Впрочем, так я думал много позже, вспоминая этот разговор.
Твардовский слушает меня. Кой-чего ему не рассказываю. Он чуть усмехается, сам знает.
— Что же, Федор Иванович все правильно вам говорил.
Теперь он серьезен. Никакой лукавинки в его лице, в глазах.
Как назвать это: каким-то особым везением, что именно так сложилась моя литературная судьба? Твердо убежден лишь в том, что не бывает в литературе других путей, кроме прямого.
1980 г.
Посещение мастера
Писатель Валентин Афанасьевич Новиков, кристальной души человек, уже несколько лет начинал разговор в редакции о старом художнике, точнее скульпторе, которому скоро исполнится сто лет, и он продолжает работать здесь, у нас, в Алма-Ате. В Лувре как будто есть его работы, и в Третьяковке, в Пушкинском доме. У Новикова такая манера: скажет несколько слов, помолчит ненавязчиво, а потом, через две недели или через месяц вдруг снова вернется к разговору. Человек он серьезный, и даром говорить не будет.
Я отношусь к тому поколению, чья юность была на-живо отрезана от музыки, театра, лунных вздохов, чистой постели и многого-многого еще. В том числе от живописи и ваяния.

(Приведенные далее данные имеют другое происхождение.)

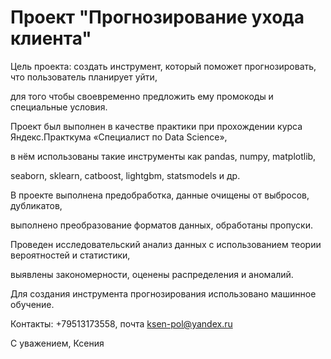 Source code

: # Проект "Прогнозирование ухода клиента"

Цель проекта: создать инструмент, который поможет прогнозировать, что пользователь планирует уйти, 

для того чтобы своевременно предложить ему промокоды и специальные условия.


Проект был выполнен в качестве практики при прохождении курса Яндекс.Практкума «Специалист по Data Science», 

в нём использованы такие инструменты как pandas, numpy, matplotlib, 

seaborn, sklearn, catboost, lightgbm, statsmodels и др.

В проекте выполнена предобработка, данные очищены от выбросов, дубликатов, 

выполнено преобразование форматов данных, обработаны пропуски. 

Проведен исследовательский анализ данных с использованием теории вероятностей и статистики,

выявлены закономерности, оценены распределения и аномалий.

Для создания инструмента прогнозирования использовано машинное обучение. 

Контакты: +79513173558, почта ksen-pol@yandex.ru

С уважением, Ксения
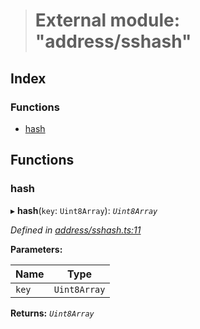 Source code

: > # External module: "address/sshash"

## Index

### Functions

* [hash](_address_sshash_.md#hash)

## Functions

###  hash

▸ **hash**(`key`: `Uint8Array`): *`Uint8Array`*

*Defined in [address/sshash.ts:11](https://github.com/polkadot-js/common/blob/cd7aafc/packages/util-crypto/src/address/sshash.ts#L11)*

**Parameters:**

Name | Type |
------ | ------ |
`key` | `Uint8Array` |

**Returns:** *`Uint8Array`* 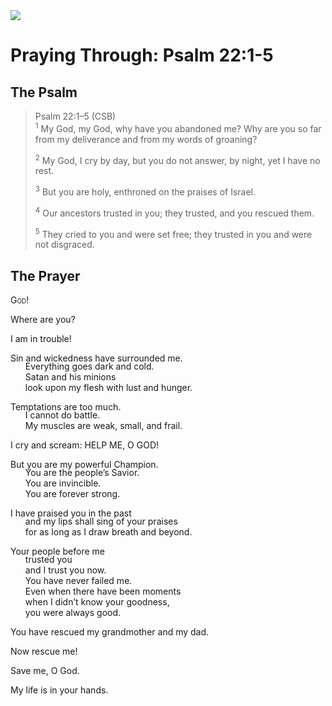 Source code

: <img class="intro-right" src="/images/art-paris-psalter.jpg">

<style>
  li {list-style-type: none;}
  p + ul {
    margin-top: -18px;
}
</style>

# Praying Through: Psalm 22:1-5

## The Psalm

>Psalm 22:1–5 (CSB)  
><sup>1</sup> My God, my God, why have you abandoned me? Why are you so far from my deliverance and from my words of groaning? 
>
><sup>2</sup> My God, I cry by day, but you do not answer, by night, yet I have no rest. 
>
><sup>3</sup> But you are holy, enthroned on the praises of Israel. 
>
><sup>4</sup> Our ancestors trusted in you; they trusted, and you rescued them. 
>
><sup>5</sup> They cried to you and were set free; they trusted in you and were not disgraced.

## The Prayer

<div style='font-variant: small-caps;'>
God!
</div>

Where are you?

I am in trouble!

Sin and wickedness have surrounded me.
* Everything goes dark and cold. 
* Satan and his minions 
* look upon my flesh with lust and hunger.

Temptations are too much. 
* I cannot do battle. 
* My muscles are weak, small, and frail.

I cry and scream: HELP ME, O GOD!

But you are my powerful Champion. 
* You are the people’s Savior. 
* You are invincible. 
* You are forever strong.

I have praised you in the past 
* and my lips shall sing of your praises 
* for as long as I draw breath and beyond.

Your people before me 
* trusted you 
* and I trust you now. 
* You have never failed me. 
* Even when there have been moments 
* when I didn’t know your goodness, 
* you were always good.

You have rescued my grandmother and my dad.

Now rescue me!

Save me, O God.

My life is in your hands.

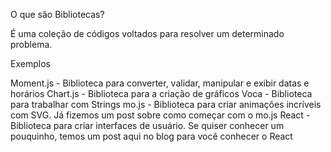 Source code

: O que são Bibliotecas?<br>

É uma coleção de códigos voltados para resolver um determinado problema.

Exemplos

Moment.js - Biblioteca para converter, validar, manipular e exibir datas e horários
Chart.js - Biblioteca para a criação de gráficos
Voca - Biblioteca para trabalhar com Strings
mo.js - Biblioteca para criar animações incríveis com SVG. Já fizemos um post sobre como começar com o mo.js
React - Biblioteca para criar interfaces de usuário. Se quiser conhecer um pouquinho, temos um post aqui no blog para você conhecer o React

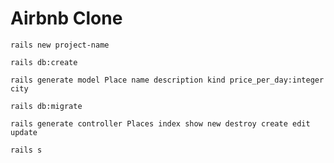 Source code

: # Airbnb Clone

`rails new project-name`

`rails db:create`

`rails generate model Place name description kind price_per_day:integer city`

`rails db:migrate`

`rails generate controller Places index show new destroy create edit update`

`rails s`
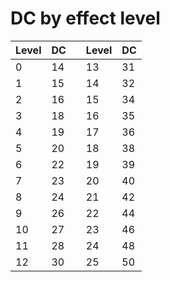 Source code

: # DC by effect level
| Level | DC  |     | Level | DC  |
| ----- | --- | --- | ----- | --- |
| 0     | 14  |     | 13    | 31  |
| 1     | 15  |     | 14    | 32  |
| 2     | 16  |     | 15    | 34  |
| 3     | 18  |     | 16    | 35  |
| 4     | 19  |     | 17    | 36  |
| 5     | 20  |     | 18    | 38  |
| 6     | 22  |     | 19    | 39  |
| 7     | 23  |     | 20    | 40  |
| 8     | 24  |     | 21    | 42  |
| 9     | 26  |     | 22    | 44  |
| 10    | 27  |     | 23    | 46  |
| 11    | 28  |     | 24    | 48  |
| 12    | 30  |     | 25    | 50  |
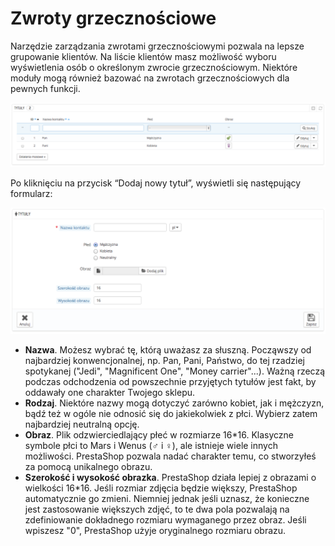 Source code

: # Zwroty grzecznościowe

Narzędzie zarządzania zwrotami grzecznościowymi pozwala na lepsze grupowanie klientów. Na liście klientów masz możliwość wyboru wyświetlenia osób o określonym zwrocie grzecznościowym. Niektóre moduły mogą również bazować na zwrotach grzecznościowych dla pewnych funkcji.

![](../../../.gitbook/assets/30245480.png)

Po kliknięciu na przycisk “Dodaj nowy tytuł”, wyświetli się następujący formularz:

![](../../../.gitbook/assets/30245481.png)

* **Nazwa**. Możesz wybrać tę, którą uważasz za słuszną. Począwszy od najbardziej konwencjonalnej, np. Pan, Pani, Państwo, do tej rzadziej spotykanej ("Jedi", "Magnificent One", "Money carrier"...). Ważną rzeczą podczas odchodzenia od powszechnie przyjętych tytułów jest fakt, by oddawały one charakter Twojego sklepu.
* **Rodzaj**. Niektóre nazwy mogą dotyczyć zarówno kobiet, jak i mężczyzn, bądź też w ogóle nie odnosić się do jakiekolwiek z płci. Wybierz zatem najbardziej neutralną opcję.
* **Obraz**. Plik odzwierciedlający płeć w rozmiarze 16\*16. Klasyczne symbole płci to Mars i Wenus (♂ i ♀), ale istnieje wiele innych możliwości. PrestaShop pozwala nadać charakter temu, co stworzyłeś za pomocą unikalnego obrazu.
* **Szerokość i wysokość obrazka**. PrestaShop działa lepiej z obrazami o wielkości 16\*16. Jeśli rozmiar zdjęcia będzie większy, PrestaShop automatycznie go zmieni. Niemniej jednak jeśli uznasz, że konieczne jest zastosowanie większych zdjęć, to te dwa pola pozwalają na zdefiniowanie dokładnego rozmiaru wymaganego przez obraz. Jeśli wpiszesz "0", PrestaShop użyje oryginalnego rozmiaru obrazu.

Нет, музыку люблю. К тому же, как-никак, высшее гуманитарное образование. Могу даже совершенно правильно насвистеть «Сердце красавицы», а так все больше те песни: строевые, победные. Посещаю Третьяковку или Эрмитаж, когда приезжаю из Алма-Аты. Мимо одних картин прохожу: они для меня вроде обоев. Перед другими стою, думаю. А вот почему, не смогу сказать. Когда приближается организованная группа, и молодая серьезная дама хорошо поставленным голосом начинает объяснять частности, спешу уйти в сторону.
Так или иначе, все уже в редакции «Простора» слышали о столетнем мастере, большом оригинале, который некогда был раввином, оставил религию и сделался скульптором. Называют известные имена поэтов, художников, наркомов, в той или иной степени имевших отношение к его жизни. Какая-то странная история. Однако мы здесь, в Казахстане, привыкли к невероятному. А Валя Новиков давно дружит с этим стариком и смотрит на нас ожидающе своими честными глазами. В один из дней нас набивается пятеро в машину вместе с редактором Иваном Петровичем Шуховым, и мы едем.